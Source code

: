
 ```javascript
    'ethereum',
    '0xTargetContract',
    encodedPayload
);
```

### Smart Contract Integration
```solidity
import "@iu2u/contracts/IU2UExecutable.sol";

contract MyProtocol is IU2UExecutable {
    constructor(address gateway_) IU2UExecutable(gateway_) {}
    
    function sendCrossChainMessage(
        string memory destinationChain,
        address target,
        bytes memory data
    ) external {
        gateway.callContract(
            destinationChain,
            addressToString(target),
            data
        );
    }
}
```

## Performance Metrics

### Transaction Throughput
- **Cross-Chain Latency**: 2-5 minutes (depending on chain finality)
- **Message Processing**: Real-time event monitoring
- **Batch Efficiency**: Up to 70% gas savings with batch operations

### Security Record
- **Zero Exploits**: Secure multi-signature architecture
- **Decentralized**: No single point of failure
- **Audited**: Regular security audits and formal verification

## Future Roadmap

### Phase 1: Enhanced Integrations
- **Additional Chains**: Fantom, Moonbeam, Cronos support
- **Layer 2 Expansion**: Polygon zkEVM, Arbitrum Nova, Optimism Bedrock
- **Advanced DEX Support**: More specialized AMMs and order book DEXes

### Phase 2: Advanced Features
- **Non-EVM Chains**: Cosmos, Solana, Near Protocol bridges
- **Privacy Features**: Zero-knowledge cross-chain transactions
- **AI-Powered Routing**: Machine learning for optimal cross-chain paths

◆ ◆ ◆ ◆

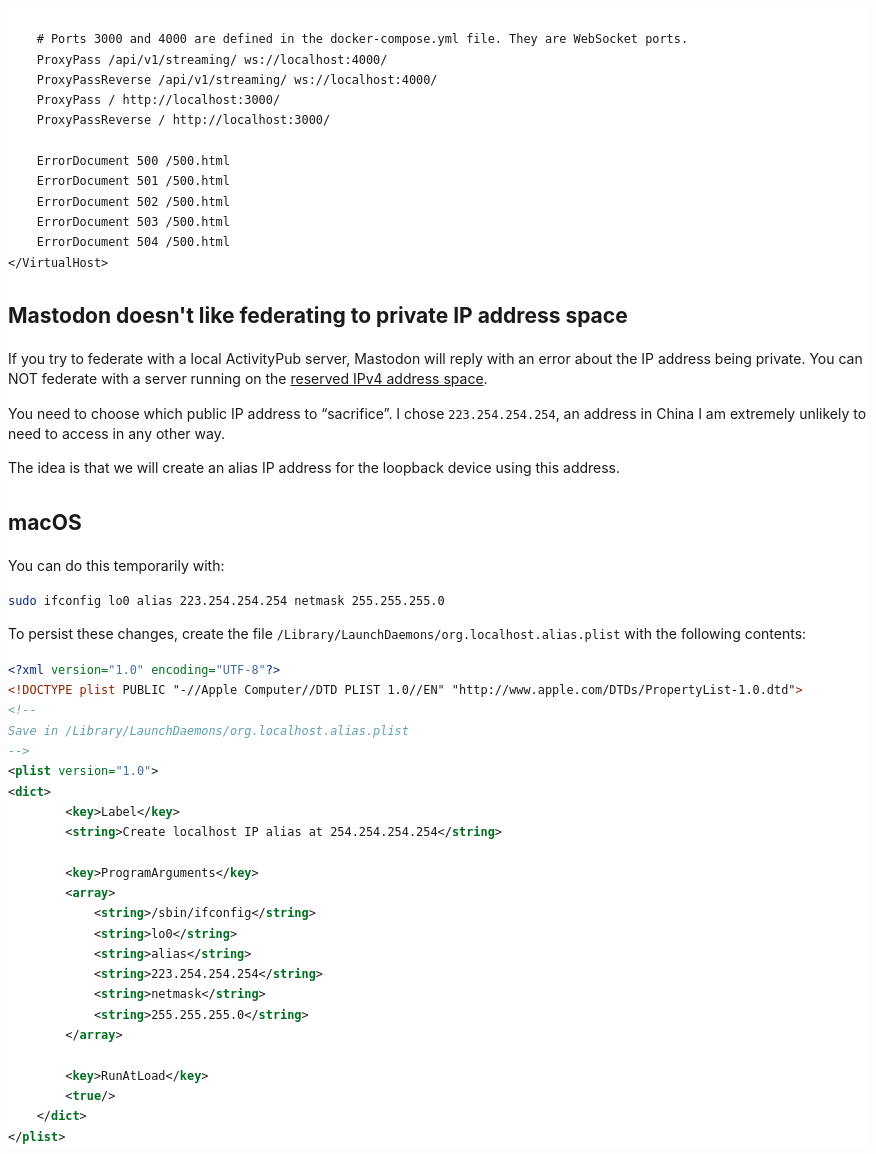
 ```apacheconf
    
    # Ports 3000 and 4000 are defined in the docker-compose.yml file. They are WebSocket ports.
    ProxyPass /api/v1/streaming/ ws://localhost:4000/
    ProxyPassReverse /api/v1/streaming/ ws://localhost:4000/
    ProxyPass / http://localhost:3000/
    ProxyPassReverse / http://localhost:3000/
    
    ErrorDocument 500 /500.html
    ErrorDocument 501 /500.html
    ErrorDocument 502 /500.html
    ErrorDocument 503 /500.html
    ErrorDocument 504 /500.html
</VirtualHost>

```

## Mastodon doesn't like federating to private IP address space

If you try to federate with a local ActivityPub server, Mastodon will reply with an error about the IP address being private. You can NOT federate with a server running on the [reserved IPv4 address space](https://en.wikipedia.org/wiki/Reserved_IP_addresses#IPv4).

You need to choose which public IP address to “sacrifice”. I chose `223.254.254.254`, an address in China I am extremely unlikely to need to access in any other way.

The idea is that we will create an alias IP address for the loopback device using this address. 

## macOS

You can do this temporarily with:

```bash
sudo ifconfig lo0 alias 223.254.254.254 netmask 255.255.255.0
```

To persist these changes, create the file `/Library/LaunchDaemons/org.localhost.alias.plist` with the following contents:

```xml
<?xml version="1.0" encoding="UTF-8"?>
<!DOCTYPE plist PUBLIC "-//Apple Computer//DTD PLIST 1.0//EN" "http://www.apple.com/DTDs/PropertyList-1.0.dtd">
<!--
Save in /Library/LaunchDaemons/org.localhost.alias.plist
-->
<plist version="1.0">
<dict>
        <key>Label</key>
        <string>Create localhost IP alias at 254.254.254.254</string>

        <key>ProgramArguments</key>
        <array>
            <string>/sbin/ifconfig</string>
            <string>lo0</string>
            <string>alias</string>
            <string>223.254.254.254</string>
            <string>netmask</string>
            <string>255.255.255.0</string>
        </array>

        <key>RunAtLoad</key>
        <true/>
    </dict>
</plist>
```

◆ ◆ ◆ ◆

Copy out each line carrying the string "version" from the data.

RESULT.
<?xml version="1.0" encoding="UTF-8"?>
<plist version="1.0">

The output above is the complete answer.